There were many red flags for myself. I didn't do well in coursework. I could have put in more effort, but somehow I couldn’t. I used to be a good student (A-) who knew how to meet external expectation, but that old identity was gone. I couldn’t summon it back.
Perhaps it is a self-sabotaging pattern. Perhaps it is some kind of wisdom. Nobody knows, really.
In hindsight, it was clear that I was in denial for a while. The denial was necessary to shelter my psyche from the full force of uncertainty that is this life. And now, no more.
Post “breakup” notes
It hasn’t been the easiest thing.
Personally, it felt like a failure, and no matter how well I could reframe it as a “pivot”, the felt sense is still of pain. I am not avoiding it. I am grieving, often, in waves.
The pain comes upon the thought of regret. In many ways, it was almost the perfect path for me. It was so close to what I wanted. Now, no more.
Relationally, dealing with the impact of this decision on the close relationships has been challenging. Many people who have supported me so much, such as my adopted parents and my supervisor Nettra, were very upset.
My adopted brother in law asked me a pointed question: “Can you feel the cost of this decision on your relationship? It was heavy.
I am so, so grateful for the unconditional love, with and without the ongoing support. I know that while people love me, they may not trust me to work with. And that’s okay. That’s growing up.
Postscript
For those interested in this a dangerous game of self-transformation, all I can say from this experience is that
If you truly listen to the quiet, shy yet persistent voice inside that made zero sense, be prepared for the surprising consequence.
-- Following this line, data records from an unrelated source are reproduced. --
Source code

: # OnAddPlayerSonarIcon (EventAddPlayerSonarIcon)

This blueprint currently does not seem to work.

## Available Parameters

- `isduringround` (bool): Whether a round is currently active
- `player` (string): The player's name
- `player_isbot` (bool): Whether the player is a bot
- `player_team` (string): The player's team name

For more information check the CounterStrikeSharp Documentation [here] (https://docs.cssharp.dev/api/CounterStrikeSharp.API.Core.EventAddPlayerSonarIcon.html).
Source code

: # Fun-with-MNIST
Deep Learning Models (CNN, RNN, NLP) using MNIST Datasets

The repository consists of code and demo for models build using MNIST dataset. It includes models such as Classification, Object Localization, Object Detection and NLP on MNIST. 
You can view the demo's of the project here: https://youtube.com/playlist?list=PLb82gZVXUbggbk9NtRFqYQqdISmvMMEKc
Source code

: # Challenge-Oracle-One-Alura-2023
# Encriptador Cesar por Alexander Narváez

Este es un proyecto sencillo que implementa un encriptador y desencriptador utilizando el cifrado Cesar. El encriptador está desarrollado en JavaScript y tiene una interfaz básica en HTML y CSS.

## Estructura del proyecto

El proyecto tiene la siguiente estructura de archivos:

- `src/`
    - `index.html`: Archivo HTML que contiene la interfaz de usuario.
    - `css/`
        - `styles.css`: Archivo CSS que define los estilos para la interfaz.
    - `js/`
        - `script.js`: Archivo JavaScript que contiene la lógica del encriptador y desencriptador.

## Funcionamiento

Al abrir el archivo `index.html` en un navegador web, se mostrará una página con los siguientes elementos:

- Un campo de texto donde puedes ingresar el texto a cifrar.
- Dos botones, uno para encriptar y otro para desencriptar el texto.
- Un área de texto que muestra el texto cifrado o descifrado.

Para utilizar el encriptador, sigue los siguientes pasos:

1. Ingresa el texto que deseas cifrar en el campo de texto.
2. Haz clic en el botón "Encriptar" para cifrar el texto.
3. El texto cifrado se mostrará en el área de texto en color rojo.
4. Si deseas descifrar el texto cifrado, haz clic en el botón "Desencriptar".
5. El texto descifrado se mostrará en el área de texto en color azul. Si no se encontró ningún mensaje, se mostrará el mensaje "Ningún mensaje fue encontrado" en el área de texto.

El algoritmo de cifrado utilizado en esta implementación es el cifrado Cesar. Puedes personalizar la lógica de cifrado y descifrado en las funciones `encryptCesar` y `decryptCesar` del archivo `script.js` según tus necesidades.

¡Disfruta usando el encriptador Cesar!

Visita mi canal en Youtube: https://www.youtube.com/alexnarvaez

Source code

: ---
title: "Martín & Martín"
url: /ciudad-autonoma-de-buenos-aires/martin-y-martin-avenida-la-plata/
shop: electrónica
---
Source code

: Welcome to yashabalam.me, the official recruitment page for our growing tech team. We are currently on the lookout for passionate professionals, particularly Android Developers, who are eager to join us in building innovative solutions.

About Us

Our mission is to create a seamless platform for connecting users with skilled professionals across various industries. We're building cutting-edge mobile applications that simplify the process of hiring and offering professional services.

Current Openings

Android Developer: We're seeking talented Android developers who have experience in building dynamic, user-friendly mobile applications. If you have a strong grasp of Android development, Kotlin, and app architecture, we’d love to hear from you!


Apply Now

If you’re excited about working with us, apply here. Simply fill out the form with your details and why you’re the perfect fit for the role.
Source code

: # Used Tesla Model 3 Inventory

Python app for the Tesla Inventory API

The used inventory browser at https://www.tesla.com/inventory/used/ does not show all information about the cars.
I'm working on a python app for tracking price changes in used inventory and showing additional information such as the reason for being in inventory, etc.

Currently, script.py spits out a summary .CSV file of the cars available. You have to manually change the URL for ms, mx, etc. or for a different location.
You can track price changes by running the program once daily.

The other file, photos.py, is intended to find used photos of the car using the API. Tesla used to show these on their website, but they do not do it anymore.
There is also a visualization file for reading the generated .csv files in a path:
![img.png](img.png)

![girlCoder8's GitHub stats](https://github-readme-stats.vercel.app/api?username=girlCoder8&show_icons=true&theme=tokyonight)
Imagine being that shy voice. Imagine being ignored most of the time by the cacophony of voices there.
The internal mechanism of self-transformation works just like Gandhi’s famous quip on Non-violent Resistance.
First, they ignore you.
Then they laugh at you
Then they fight you.
Then you win.
Do write back,
For now, take good care. Let the real story unfold.
Khuyen
Thank you for sharing pieces of your journal. It was carefully written. You may drop it in a certain form but you can continue your "PhD journey" in another form that you will discover later. The essence remains. The location changes. The love and commitment can be renewed, but requiring more determination, a decent approach from you and maybe time for it to unfold. May you have the spirit and trust to go ahead into the unknown. Consistency would compensate us with more meaning and certainty when you are struck by doubts and meaninglessness. With love!
Listening to your deep knowing takes courage and resolve. What I find remarkable is that no matter how significant or disruptive the decision, the realization of it is usually accompanied with some form of levity: a grin, deep belly laughter or a glimmer of aliveness. How sweet that the gift of truth is joy.